● What you need to do:
All lines from the one containing "On the other" through the final line of the entries are to be written out verbatim; no other line is to be included.

● Records for the task:
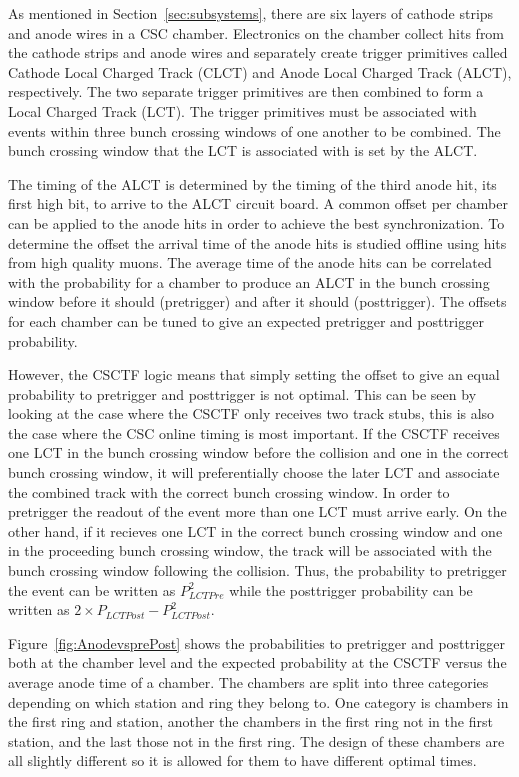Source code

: As mentioned in Section~\ref{sec:subsystems}, there are six layers of cathode strips and anode wires in a CSC chamber.
Electronics on the chamber collect hits from the cathode strips and anode wires and separately create trigger primitives called Cathode Local Charged Track (CLCT)
and Anode Local Charged Track (ALCT), respectively. The two separate trigger primitives are then combined to form a Local Charged Track (LCT). The trigger primitives
must be associated with events within three bunch crossing windows of one another to be combined.
The bunch crossing window that the LCT is associated with is set by the ALCT.

The timing of the ALCT is determined by the timing of the third anode hit, its first high bit, 
to arrive to the ALCT circuit board. A common offset per chamber can be applied to the
anode hits in order to achieve the best synchronization. To determine the offset the arrival time of the anode hits is studied offline using hits from
high quality muons. The average time of the anode
hits can be correlated with the probability for a chamber to produce an ALCT in the bunch crossing window before it should (pretrigger) and after it should (posttrigger).
The offsets for each chamber can be tuned to give an expected pretrigger and posttrigger probability.

However, the CSCTF logic means that simply setting the offset to give an equal probability to pretrigger and posttrigger is not optimal. This can be seen by looking at
the case where the CSCTF only receives two track stubs, this is also the case where the CSC online timing is most important. If the CSCTF receives one LCT in the bunch
crossing window before the collision and one in the correct bunch crossing window, it will preferentially choose the later LCT and associate the combined track with the correct
bunch crossing window.  In order to pretrigger the readout of the event more than one LCT must arrive early.
On the other hand, if it recieves one LCT in the correct bunch crossing window and one in the proceeding bunch crossing window, the track will be associated with the
bunch crossing window following the collision. Thus, the probability to pretrigger the event can be written as $P_{LCTPre}^2$ while the posttrigger probability can be written as
$2 \times P_{LCTPost} - P_{LCTPost}^2$. 

Figure~\ref{fig:AnodevsprePost} shows the probabilities to pretrigger and posttrigger both at the chamber level and the expected probability at the CSCTF versus
the average anode time of a chamber. The chambers are split into three categories depending on which station and ring they belong to. One category is chambers in the
first ring and station, another the chambers in the first ring not in the first station, and the last those not in the first ring. The design of these chambers are all
slightly different so it is allowed for them to have different optimal times.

● Result for this exercise:
On the other hand, if it recieves one LCT in the correct bunch crossing window and one in the proceeding bunch crossing window, the track will be associated with the
bunch crossing window following the collision. Thus, the probability to pretrigger the event can be written as $P_{LCTPre}^2$ while the posttrigger probability can be written as
$2 \times P_{LCTPost} - P_{LCTPost}^2$. 

Figure~\ref{fig:AnodevsprePost} shows the probabilities to pretrigger and posttrigger both at the chamber level and the expected probability at the CSCTF versus
the average anode time of a chamber. The chambers are split into three categories depending on which station and ring they belong to. One category is chambers in the
first ring and station, another the chambers in the first ring not in the first station, and the last those not in the first ring. The design of these chambers are all
slightly different so it is allowed for them to have different optimal times.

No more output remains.